> [ACTIVITY] The answer must be an exact copy of every entry, with no pictures in it.

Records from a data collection
+-------+

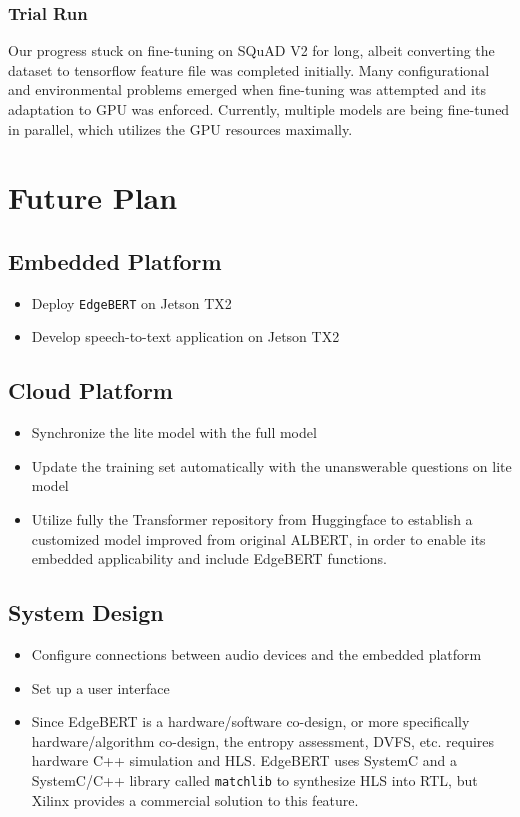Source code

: \documentclass[a4paper]{article}
\begin{document}
\subsubsection{Trial Run}
Our progress stuck on fine-tuning on SQuAD V2 for long, albeit converting the dataset to tensorflow feature file was completed initially. Many configurational and environmental problems emerged when fine-tuning was attempted and its adaptation to GPU was enforced. Currently, multiple models are being fine-tuned in parallel, which utilizes the GPU resources maximally.

\section{Future Plan}
\subsection{Embedded Platform}
\begin{itemize}
    \item Deploy \texttt{EdgeBERT} on Jetson TX2
    \item Develop speech-to-text application on Jetson TX2
\end{itemize}
\subsection{Cloud Platform}
\begin{itemize}
    \item Synchronize the lite model with the full model
    \item Update the training set automatically with the unanswerable questions on lite model
    \item Utilize fully the Transformer repository from Huggingface to establish a customized model improved from original ALBERT, in order to enable its embedded applicability and include EdgeBERT functions.
\end{itemize}
\subsection{System Design}
\begin{itemize}
    \item Configure connections between audio devices and the embedded platform
    \item Set up a user interface
    \item Since EdgeBERT is a hardware/software co-design, or more specifically hardware/algorithm co-design, the entropy assessment, DVFS, etc. requires hardware C++ simulation and HLS. EdgeBERT uses SystemC and a SystemC/C++ library called \texttt{matchlib} to synthesize HLS into RTL, but Xilinx provides a commercial solution to this feature.
\end{itemize}
\printbibliography
\end{document}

+-------+

> [TASK SOLUTION]
Source code

: \documentclass[a4paper]{article}
\begin{document}
\subsubsection{Trial Run}
Our progress stuck on fine-tuning on SQuAD V2 for long, albeit converting the dataset to tensorflow feature file was completed initially. Many configurational and environmental problems emerged when fine-tuning was attempted and its adaptation to GPU was enforced. Currently, multiple models are being fine-tuned in parallel, which utilizes the GPU resources maximally.

\section{Future Plan}
\subsection{Embedded Platform}
\begin{itemize}
    \item Deploy \texttt{EdgeBERT} on Jetson TX2
    \item Develop speech-to-text application on Jetson TX2
\end{itemize}
\subsection{Cloud Platform}
\begin{itemize}
    \item Synchronize the lite model with the full model
    \item Update the training set automatically with the unanswerable questions on lite model
    \item Utilize fully the Transformer repository from Huggingface to establish a customized model improved from original ALBERT, in order to enable its embedded applicability and include EdgeBERT functions.
\end{itemize}
\subsection{System Design}
\begin{itemize}
    \item Configure connections between audio devices and the embedded platform
    \item Set up a user interface
    \item Since EdgeBERT is a hardware/software co-design, or more specifically hardware/algorithm co-design, the entropy assessment, DVFS, etc. requires hardware C++ simulation and HLS. EdgeBERT uses SystemC and a SystemC/C++ library called \texttt{matchlib} to synthesize HLS into RTL, but Xilinx provides a commercial solution to this feature.
\end{itemize}
\printbibliography
\end{document}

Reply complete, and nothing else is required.